## Problem to solve
Find and copy the lines in the records beneath this task that contain the word "name".

Information supplied Start Marker

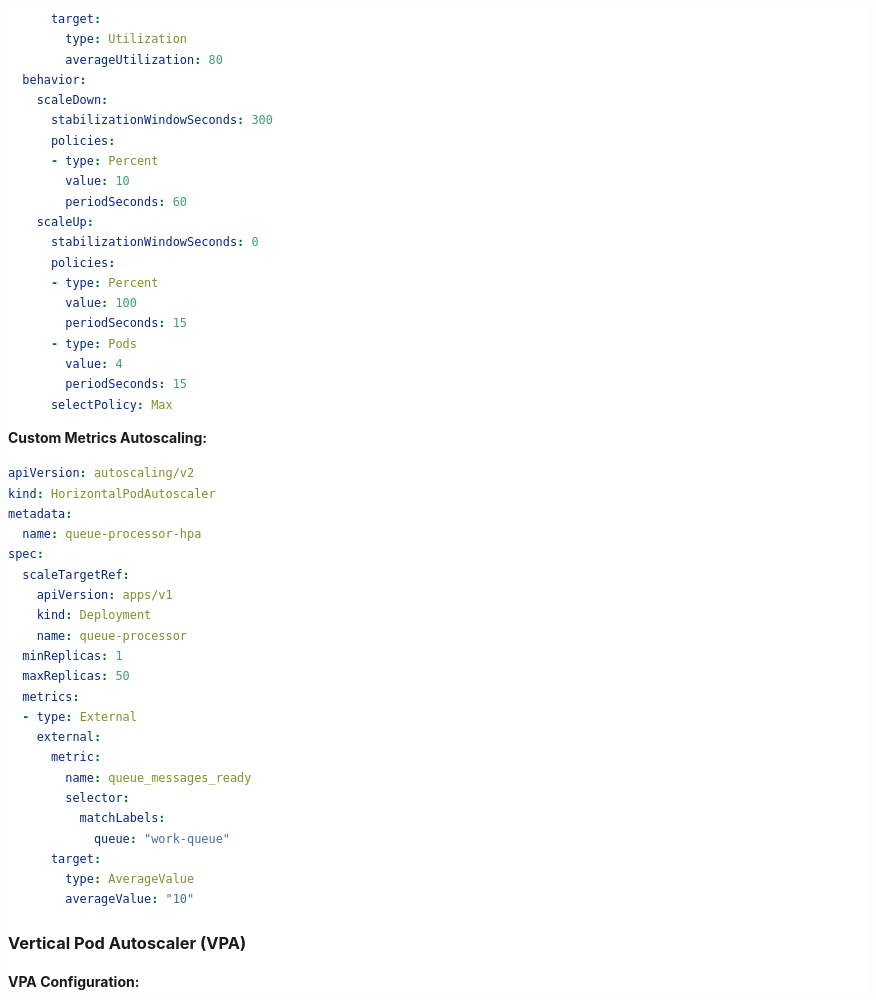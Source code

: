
```yaml
      target:
        type: Utilization
        averageUtilization: 80
  behavior:
    scaleDown:
      stabilizationWindowSeconds: 300
      policies:
      - type: Percent
        value: 10
        periodSeconds: 60
    scaleUp:
      stabilizationWindowSeconds: 0
      policies:
      - type: Percent
        value: 100
        periodSeconds: 15
      - type: Pods
        value: 4
        periodSeconds: 15
      selectPolicy: Max
```

**Custom Metrics Autoscaling:**

```yaml
apiVersion: autoscaling/v2
kind: HorizontalPodAutoscaler
metadata:
  name: queue-processor-hpa
spec:
  scaleTargetRef:
    apiVersion: apps/v1
    kind: Deployment
    name: queue-processor
  minReplicas: 1
  maxReplicas: 50
  metrics:
  - type: External
    external:
      metric:
        name: queue_messages_ready
        selector:
          matchLabels:
            queue: "work-queue"
      target:
        type: AverageValue
        averageValue: "10"
```

### Vertical Pod Autoscaler (VPA)

**VPA Configuration:**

Information supplied End Marker

## Reply
  name: queue-processor-hpa
    name: queue-processor
        name: queue_messages_ready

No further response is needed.